Alors le soldat me frappe au visage avec la crosse de son fusil. Ce n'est que de retour dans ma cellule que je mesurerai les conséquences de cette brutalité, lorsque des morceaux de dents me tomberont soudain de la bouche. Cette nuit encore, on alterne les méthodes de torture ; d'abord c'est moi que l'on torture, et l'autre prisonnier doit regarder, puis c'est l'inverse. A un moment, on emmène l'autre victime et on invente pour moi de “nouvelles méthodes”.
Au petit matin, alors qu'il fait encore nuit dehors, mon martyre prend fin. Ces valets de bourreaux semblent craindre la lumière du jour. Je suis encore ligoté et on me jette comme un sac dans une jeep ouverte à l'arrière. Je vois que nous traversons en zigzag le Camp qui s'étend sur 1 km2 en plein milieu de Conakry. Lorsque la jeep s'arrête enfin, nous nous trouvons dans un sombre couloir souterrain. Une lampe assez terne, installée là provisoirement, donne un peu de lumière Un gardien s'approche de nous, d'autres attendent au fond. L'un d'eux nous crie :
— Où allez-vous ?
Le garde répond :
— Nous t'amenons quelqu'un.
— C'est un nouveau ?
— Non, c'est un de vos clients.
Alors le gardien s'approche de notre jeep et dirige vers moi la lumière de sa lampe électrique. Puis, avec un hochement de tête, il déclare :
— Il n'est pas à nous.
Puis ils continuent leur conversation dans la langue du pays, si bien que je ne peux plus rien comprendre. Mais ce que j'arrive à voir à la faible lueur de cette chandelle me laisse supposer qu'il s'agit là d'une prison souterraine qui mérite sans doute le nom de “terminus”. L'entrée de cet enfer souterrain est habilement camouflée par des troncs d'arbres qui jonchent le sol et dont certains commencent déjà à pourrir. Un frisson me parcourt le dos à la pensée qu'on a failli m'enfermer dans ce cimetière souterrain. Heureusement, ce voyage s'avère être une erreur et cette fois-ci j'éprouve presque de la reconnaissance lorsqu'on me transporte dans ma cellule.

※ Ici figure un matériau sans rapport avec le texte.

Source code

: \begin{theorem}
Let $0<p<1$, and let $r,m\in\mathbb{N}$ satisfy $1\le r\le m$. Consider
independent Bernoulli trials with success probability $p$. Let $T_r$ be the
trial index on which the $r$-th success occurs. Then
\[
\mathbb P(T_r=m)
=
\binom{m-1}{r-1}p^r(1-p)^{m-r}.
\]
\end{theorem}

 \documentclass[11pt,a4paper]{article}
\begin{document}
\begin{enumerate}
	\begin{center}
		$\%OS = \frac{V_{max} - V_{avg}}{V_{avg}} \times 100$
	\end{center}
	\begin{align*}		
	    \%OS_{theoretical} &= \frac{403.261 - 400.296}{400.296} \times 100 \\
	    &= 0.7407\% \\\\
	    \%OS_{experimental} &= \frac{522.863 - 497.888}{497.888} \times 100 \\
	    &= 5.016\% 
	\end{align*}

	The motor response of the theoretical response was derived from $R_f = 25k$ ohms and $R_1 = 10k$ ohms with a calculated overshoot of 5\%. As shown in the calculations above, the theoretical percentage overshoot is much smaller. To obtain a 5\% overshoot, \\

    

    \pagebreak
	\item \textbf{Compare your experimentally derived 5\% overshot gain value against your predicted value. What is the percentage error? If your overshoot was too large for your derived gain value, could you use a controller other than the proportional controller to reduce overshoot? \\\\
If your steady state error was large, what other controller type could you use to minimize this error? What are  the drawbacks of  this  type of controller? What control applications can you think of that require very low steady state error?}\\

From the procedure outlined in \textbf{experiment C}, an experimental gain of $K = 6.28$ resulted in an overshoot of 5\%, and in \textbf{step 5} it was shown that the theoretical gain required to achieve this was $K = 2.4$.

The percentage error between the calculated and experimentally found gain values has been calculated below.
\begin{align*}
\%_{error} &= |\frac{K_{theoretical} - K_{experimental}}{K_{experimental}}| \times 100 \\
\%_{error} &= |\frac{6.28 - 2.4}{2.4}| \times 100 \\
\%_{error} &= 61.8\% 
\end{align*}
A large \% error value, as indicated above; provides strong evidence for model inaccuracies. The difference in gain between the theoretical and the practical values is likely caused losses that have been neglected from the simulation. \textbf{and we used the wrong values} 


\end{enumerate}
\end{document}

Plus tard, des compagnons de captivité me confirmeront que c'est bien l'entrée d'une des prisons souterraines que j'ai vue là. Mais aucun d'eux n'a jamais entendu dire qu'un détenu en soit ressorti, si bien que personne ne peut dire comment en est l'intérieur et quels sont les traitements qui y sont pratiqués. Celui qu'on y enferme est candidat à la mort, tel est l'avis de tous ceux qui m'en parlent.